§ Required action: Every entry below must be transcribed word for word, and the images must be left out.

*** Information provided Section Begins ***

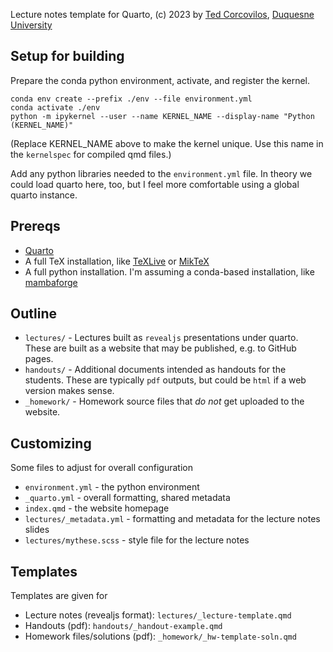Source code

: Lecture notes template for Quarto, (c) 2023 by [Ted Corcovilos](https://corcovilolabs.com), [Duquesne University](https://www.duq.edu) 

## Setup for building
Prepare the conda python environment, activate, and register the kernel.

```
conda env create --prefix ./env --file environment.yml
conda activate ./env
python -m ipykernel --user --name KERNEL_NAME --display-name "Python (KERNEL_NAME)"
```

(Replace KERNEL_NAME above to make the kernel unique.  Use this name in the `kernelspec` for compiled qmd files.)

Add any python libraries needed to the `environment.yml` file.  In theory we could load quarto here, too, but I feel more comfortable using a global quarto instance.

## Prereqs

- [Quarto](https://quarto.org)
- A full TeX installation, like [TeXLive](https://tug.org/texlive/) or [MikTeX](https://miktex.org/)
- A full python installation.  I'm assuming a conda-based installation, like [mambaforge](https://github.com/conda-forge/miniforge#mambaforge)

## Outline
- `lectures/` - Lectures built as `revealjs` presentations under quarto.  These are built as a website that may be published, e.g. to GitHub pages.
- `handouts/` - Additional documents intended as handouts for the students.  These are typically `pdf` outputs, but could be `html` if a web version makes sense.
- `_homework/` - Homework source files that *do not* get uploaded to the website.

## Customizing
Some files to adjust for overall configuration
- `environment.yml` - the python environment
- `_quarto.yml` - overall formatting, shared metadata
- `index.qmd` - the website homepage
- `lectures/_metadata.yml` - formatting and metadata for the lecture notes slides
- `lectures/mythese.scss` - style file for the lecture notes

## Templates
Templates are given for
- Lecture notes (revealjs format): `lectures/_lecture-template.qmd`
- Handouts (pdf): `handouts/_handout-example.qmd`
- Homework files/solutions (pdf): `_homework/_hw-template-soln.qmd`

*** Information provided Section Ends ***

§ Task output:
Source code

: Lecture notes template for Quarto, (c) 2023 by [Ted Corcovilos](https://corcovilolabs.com), [Duquesne University](https://www.duq.edu) 

## Setup for building
Prepare the conda python environment, activate, and register the kernel.

```
conda env create --prefix ./env --file environment.yml
conda activate ./env
python -m ipykernel --user --name KERNEL_NAME --display-name "Python (KERNEL_NAME)"
```

(Replace KERNEL_NAME above to make the kernel unique.  Use this name in the `kernelspec` for compiled qmd files.)

Add any python libraries needed to the `environment.yml` file.  In theory we could load quarto here, too, but I feel more comfortable using a global quarto instance.

## Prereqs

- [Quarto](https://quarto.org)
- A full TeX installation, like [TeXLive](https://tug.org/texlive/) or [MikTeX](https://miktex.org/)
- A full python installation.  I'm assuming a conda-based installation, like [mambaforge](https://github.com/conda-forge/miniforge#mambaforge)

## Outline
- `lectures/` - Lectures built as `revealjs` presentations under quarto.  These are built as a website that may be published, e.g. to GitHub pages.
- `handouts/` - Additional documents intended as handouts for the students.  These are typically `pdf` outputs, but could be `html` if a web version makes sense.
- `_homework/` - Homework source files that *do not* get uploaded to the website.

## Customizing
Some files to adjust for overall configuration
- `environment.yml` - the python environment
- `_quarto.yml` - overall formatting, shared metadata
- `index.qmd` - the website homepage
- `lectures/_metadata.yml` - formatting and metadata for the lecture notes slides
- `lectures/mythese.scss` - style file for the lecture notes

## Templates
Templates are given for
- Lecture notes (revealjs format): `lectures/_lecture-template.qmd`
- Handouts (pdf): `handouts/_handout-example.qmd`
- Homework files/solutions (pdf): `_homework/_hw-template-soln.qmd`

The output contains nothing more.